Input material:
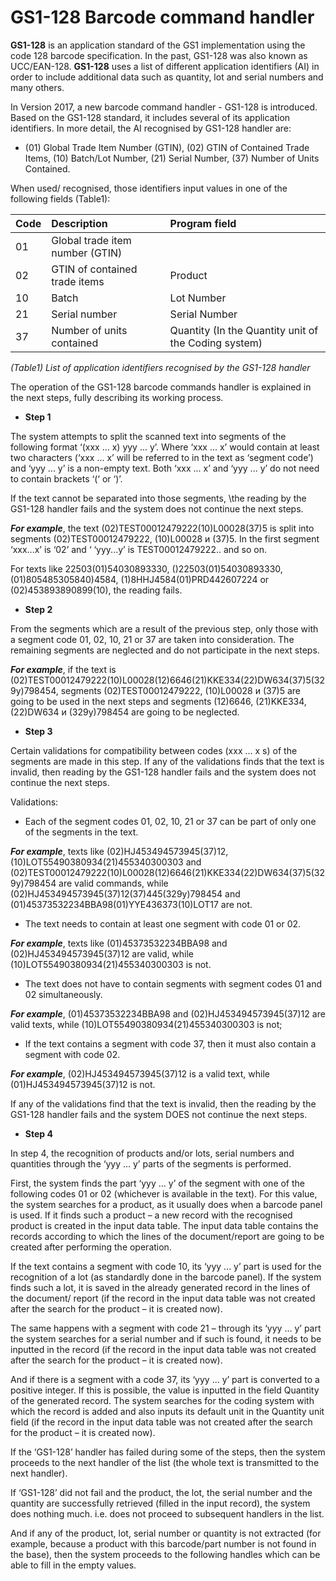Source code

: # GS1-128 Barcode command handler

**GS1-128** is an application standard of the GS1 implementation using the code 128 barcode specification. In the past, GS1-128 was also known as UCC/EAN-128. **GS1-128** uses a list of different application identifiers (AI) in order to include additional data such as quantity, lot and serial numbers and many others.

In Version 2017, a new barcode command handler - GS1-128 is introduced. Based on the GS1-128 standard, it includes several of its application identifiers. In more detail, the AI recognised by GS1-128 handler are:

- (01) Global Trade Item Number (GTIN), (02) GTIN of Contained Trade Items, (10) Batch/Lot Number, (21) Serial Number, (37) Number of Units Contained. 

When used/ recognised, those identifiers input values in one of the following fields (Table1):
 
|Code|Description|Program field
|:--|:--|:--
|01| Global trade item number (GTIN)| 
|02| GTIN of contained trade items|Product
|10| Batch|Lot Number| Lot
|21| Serial number| Serial Number
|37| Number of units contained| Quantity (In the Quantity unit of the Coding system)

   *(Table1) List of application identifiers recognised by the GS1-128 handler*
 
The operation of the GS1-128 barcode commands handler is explained in the next steps, fully describing its working process.
 
- **Step 1**

The system attempts to split the scanned text into segments of the following format ‘(xxx ... x) yyy ... y’.  Where ‘xxx ... x’ would contain at least two characters (‘xxx ... x’ will be referred to in the text as ‘segment code’) and ‘yyy ... y’ is a non-empty text. Both ‘xxx ... x’ and ‘yyy ... y’ do not need to contain brackets ‘(‘ or ‘)’.

If the text cannot be separated into those segments, \the reading by the GS1-128 handler fails and the system does not continue the next steps.

***For  example***, the text (02)TEST00012479222(10)L00028(37)5 is split into segments (02)TEST00012479222, (10)L00028 и (37)5. In the first segment ‘xxx...x’ is ‘02’ and ‘ ‘yyy...y’ is TEST00012479222.. and so on.

For texts like 22503(01)54030893330, ()22503(01)54030893330, (01)805485305840)4584, (1)8HHJ4584(01)PRD442607224 or (02)453893890899(10), the reading fails.
 
- **Step 2**

From the segments which are a result of the previous step, only those with a segment code 01, 02, 10, 21 or 37 are taken into consideration. The remaining segments are neglected and do not participate in the next steps.

***For example***, if the text is (02)TEST00012479222(10)L00028(12)6646(21)KKE334(22)DW634(37)5(329y)798454, segments (02)TEST00012479222, (10)L00028 и (37)5 are going to be used in the next steps and segments (12)6646, (21)KKE334, (22)DW634 и (329y)798454 are going to be neglected.
 
- **Step 3**

Certain validations for compatibility between codes (xxx ... x s) of the segments are made in this step. If any of the validations finds that the text is invalid, then reading by the GS1-128 handler fails and the system does not continue the next steps.

Validations:</br>

- Each of the segment codes 01, 02, 10, 21 or 37 can be part of only one of the segments in the text. </br>

***For example***, texts like (02)HJ453494573945(37)12, (10)LОТ55490380934(21)455340300303 and </br>
(02)TEST00012479222(10)L00028(12)6646(21)KKE334(22)DW634(37)5(329y)798454 are valid commands, while </br>
(02)HJ453494573945(37)12(37)445(329y)798454 and (01)45373532234BBA98(01)YYE436373(10)LOT17 are not.

- The text needs to contain at least one segment with code 01 or 02.

***For example***, texts like (01)45373532234BBA98 and (02)HJ453494573945(37)12 are valid, while (10)LОТ55490380934(21)455340300303 is not.</br>

- The text does not have to contain segments with segment codes 01 and 02 simultaneously.</br>

***For example***, (01)45373532234BBA98 and (02)HJ453494573945(37)12 are valid texts, while (10)LОТ55490380934(21)455340300303 is not;

- If the text contains a segment with code 37, then it must also contain a segment with code 02.</br>

***For example***, (02)HJ453494573945(37)12 is a valid text, while (01)HJ453494573945(37)12 is not.
 
If any of the validations find that the text is invalid, then the reading by the GS1-128 handler fails and the system DOES not continue the next steps.
 
- **Step 4**

In step 4, the recognition of products and/or lots, serial numbers and quantities through the ‘yyy ... y’ parts of the segments is performed.

First, the system finds the part ‘yyy ... y’ of the segment with one of the following codes 01 or 02 (whichever is available in the text). For this value, the system searches for a product, as it usually does when a barcode panel is used. If it finds such a product – a new record with the recognised product is created in the input data table. The input data table contains the records according to which the lines of the document/report are going to be created after performing the operation.

If the text contains a segment with code 10, its ‘yyy ... y’ part is used for the recognition of a lot (as standardly done in the barcode panel). If the system finds such a lot, it is saved in the already generated record in the lines of the document/ report (if the record in the input data table was not created after the search for the product – it is created now).

The same happens with a segment with code 21 – through its ‘yyy ... y’ part the system searches for a serial number and if such is found, it needs to be inputted in the record (if the record in the input data table was not created after the search for the product – it is created now).

And if there is a segment with a code 37, its ‘yyy ... y’ part is converted to a positive integer. If this is possible, the value is inputted in the field Quantity of the generated record. The system searches for the coding system with which the record is added and also inputs its default unit in the Quantity unit field (if the record in the input data table was not created after the search for the product – it is created now).
 
If the ‘GS1-128’ handler has failed during some of the steps, then the system proceeds to the next handler of the list (the whole text is transmitted to the next handler).

If ‘GS1-128’ did not fail and the product, the lot, the serial number and the quantity are successfully retrieved (filled in the input record), the system does nothing much. i.e. does not proceed to subsequent handlers in the list.

And if any of the product, lot, serial number or quantity is not extracted (for example, because a product with this barcode/part number is not found in the base), then the system proceeds to the following handles which can be able to fill in the empty values.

To do: Your answer should consist of each line of the data above in which the word "that" occurs.

Written response:
Certain validations for compatibility between codes (xxx ... x s) of the segments are made in this step. If any of the validations finds that the text is invalid, then reading by the GS1-128 handler fails and the system does not continue the next steps.
If any of the validations find that the text is invalid, then the reading by the GS1-128 handler fails and the system DOES not continue the next steps.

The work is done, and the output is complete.